### Task prompt:
In the entries below, spot each line with the word "parseSubAck" and copy it.

[Source texts of formatted documents]
= = = =

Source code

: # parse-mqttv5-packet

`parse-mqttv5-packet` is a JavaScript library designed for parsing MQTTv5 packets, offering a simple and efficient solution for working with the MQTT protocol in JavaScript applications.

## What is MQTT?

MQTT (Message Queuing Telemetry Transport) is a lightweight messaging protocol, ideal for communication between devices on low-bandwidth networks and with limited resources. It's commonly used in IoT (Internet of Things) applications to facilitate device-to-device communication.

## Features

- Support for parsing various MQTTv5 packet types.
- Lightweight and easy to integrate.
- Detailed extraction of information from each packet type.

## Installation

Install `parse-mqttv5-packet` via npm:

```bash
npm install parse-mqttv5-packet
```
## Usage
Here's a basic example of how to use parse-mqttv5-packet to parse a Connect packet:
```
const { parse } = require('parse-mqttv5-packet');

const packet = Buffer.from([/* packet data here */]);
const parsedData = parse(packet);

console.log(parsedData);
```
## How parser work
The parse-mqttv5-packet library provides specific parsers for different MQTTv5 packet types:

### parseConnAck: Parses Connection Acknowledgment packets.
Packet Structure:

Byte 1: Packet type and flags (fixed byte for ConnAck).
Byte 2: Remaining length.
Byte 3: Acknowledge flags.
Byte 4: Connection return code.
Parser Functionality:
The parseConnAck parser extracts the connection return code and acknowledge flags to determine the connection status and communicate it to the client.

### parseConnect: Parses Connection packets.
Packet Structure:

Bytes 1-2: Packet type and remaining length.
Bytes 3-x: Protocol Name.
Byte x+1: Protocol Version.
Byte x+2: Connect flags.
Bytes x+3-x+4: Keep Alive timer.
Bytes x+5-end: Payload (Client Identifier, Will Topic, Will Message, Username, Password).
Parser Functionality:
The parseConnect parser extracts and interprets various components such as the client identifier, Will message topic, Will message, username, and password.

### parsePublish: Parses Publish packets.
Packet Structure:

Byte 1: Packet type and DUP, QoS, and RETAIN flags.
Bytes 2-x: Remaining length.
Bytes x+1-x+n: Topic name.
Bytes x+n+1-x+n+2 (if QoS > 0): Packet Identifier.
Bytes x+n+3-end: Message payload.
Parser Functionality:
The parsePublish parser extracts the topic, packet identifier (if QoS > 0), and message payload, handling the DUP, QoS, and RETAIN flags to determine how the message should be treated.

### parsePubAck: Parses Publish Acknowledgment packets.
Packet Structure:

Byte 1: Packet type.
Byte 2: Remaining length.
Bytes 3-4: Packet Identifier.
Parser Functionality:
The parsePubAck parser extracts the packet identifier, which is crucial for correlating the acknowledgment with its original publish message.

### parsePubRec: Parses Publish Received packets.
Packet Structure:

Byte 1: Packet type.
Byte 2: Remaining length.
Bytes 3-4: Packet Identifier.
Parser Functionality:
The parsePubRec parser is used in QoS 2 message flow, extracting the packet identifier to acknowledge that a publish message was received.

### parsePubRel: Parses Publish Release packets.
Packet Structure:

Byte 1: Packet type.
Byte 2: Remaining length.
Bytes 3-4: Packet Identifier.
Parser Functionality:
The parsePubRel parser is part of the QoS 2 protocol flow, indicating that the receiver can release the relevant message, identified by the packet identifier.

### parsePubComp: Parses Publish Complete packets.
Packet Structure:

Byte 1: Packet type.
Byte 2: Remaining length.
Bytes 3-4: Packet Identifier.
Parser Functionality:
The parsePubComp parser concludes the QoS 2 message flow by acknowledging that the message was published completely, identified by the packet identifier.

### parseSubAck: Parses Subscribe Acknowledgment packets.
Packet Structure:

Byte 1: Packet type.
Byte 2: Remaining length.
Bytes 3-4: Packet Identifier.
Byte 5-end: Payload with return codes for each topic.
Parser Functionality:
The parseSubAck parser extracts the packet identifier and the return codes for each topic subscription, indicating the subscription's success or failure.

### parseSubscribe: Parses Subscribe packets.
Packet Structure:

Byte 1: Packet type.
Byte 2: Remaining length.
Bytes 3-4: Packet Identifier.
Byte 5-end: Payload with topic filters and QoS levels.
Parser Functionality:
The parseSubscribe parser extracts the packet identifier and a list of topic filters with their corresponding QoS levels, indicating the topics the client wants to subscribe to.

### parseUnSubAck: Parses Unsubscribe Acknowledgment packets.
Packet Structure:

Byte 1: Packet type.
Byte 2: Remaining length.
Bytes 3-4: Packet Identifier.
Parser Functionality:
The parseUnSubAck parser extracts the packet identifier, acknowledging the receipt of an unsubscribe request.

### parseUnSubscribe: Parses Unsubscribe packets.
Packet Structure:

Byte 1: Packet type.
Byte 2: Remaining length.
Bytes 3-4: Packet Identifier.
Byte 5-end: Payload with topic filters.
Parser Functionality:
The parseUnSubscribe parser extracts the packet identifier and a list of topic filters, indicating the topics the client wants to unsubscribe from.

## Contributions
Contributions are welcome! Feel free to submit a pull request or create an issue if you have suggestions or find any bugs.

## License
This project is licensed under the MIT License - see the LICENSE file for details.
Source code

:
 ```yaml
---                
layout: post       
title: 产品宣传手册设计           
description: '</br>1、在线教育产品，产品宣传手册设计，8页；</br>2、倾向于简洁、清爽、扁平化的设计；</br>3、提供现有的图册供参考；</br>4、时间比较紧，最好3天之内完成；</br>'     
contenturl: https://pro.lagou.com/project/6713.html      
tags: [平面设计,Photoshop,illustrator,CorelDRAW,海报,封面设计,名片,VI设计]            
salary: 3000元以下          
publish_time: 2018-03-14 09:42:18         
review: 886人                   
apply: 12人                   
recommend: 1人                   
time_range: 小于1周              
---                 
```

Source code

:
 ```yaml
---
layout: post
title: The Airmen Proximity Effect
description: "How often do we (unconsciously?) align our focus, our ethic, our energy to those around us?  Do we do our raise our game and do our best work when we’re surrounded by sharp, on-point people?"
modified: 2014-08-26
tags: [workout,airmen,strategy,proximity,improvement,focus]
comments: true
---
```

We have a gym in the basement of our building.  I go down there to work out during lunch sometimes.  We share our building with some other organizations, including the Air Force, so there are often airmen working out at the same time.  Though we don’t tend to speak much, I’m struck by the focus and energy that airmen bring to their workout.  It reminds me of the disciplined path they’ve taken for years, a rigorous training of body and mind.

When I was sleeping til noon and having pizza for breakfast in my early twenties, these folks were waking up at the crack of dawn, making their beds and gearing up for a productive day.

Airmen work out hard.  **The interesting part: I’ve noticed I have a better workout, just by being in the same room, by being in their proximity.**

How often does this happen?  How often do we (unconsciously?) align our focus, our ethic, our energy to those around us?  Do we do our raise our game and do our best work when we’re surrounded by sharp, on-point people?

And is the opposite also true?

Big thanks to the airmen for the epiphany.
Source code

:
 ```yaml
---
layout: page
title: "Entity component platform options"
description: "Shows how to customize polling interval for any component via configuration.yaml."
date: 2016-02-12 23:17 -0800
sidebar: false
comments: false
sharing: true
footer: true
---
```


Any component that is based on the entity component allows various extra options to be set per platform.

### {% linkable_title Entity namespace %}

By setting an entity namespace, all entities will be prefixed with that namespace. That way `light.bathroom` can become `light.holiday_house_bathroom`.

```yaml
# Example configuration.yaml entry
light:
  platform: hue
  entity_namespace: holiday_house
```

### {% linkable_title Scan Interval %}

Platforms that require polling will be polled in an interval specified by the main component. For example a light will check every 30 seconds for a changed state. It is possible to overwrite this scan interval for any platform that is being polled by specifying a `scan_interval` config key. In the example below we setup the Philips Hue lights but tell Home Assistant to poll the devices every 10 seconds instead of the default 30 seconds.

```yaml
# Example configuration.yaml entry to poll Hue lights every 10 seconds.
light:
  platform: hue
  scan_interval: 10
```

= = = =

### Problem solution:
### parseSubAck: Parses Subscribe Acknowledgment packets.
The parseSubAck parser extracts the packet identifier and the return codes for each topic subscription, indicating the subscription's success or failure.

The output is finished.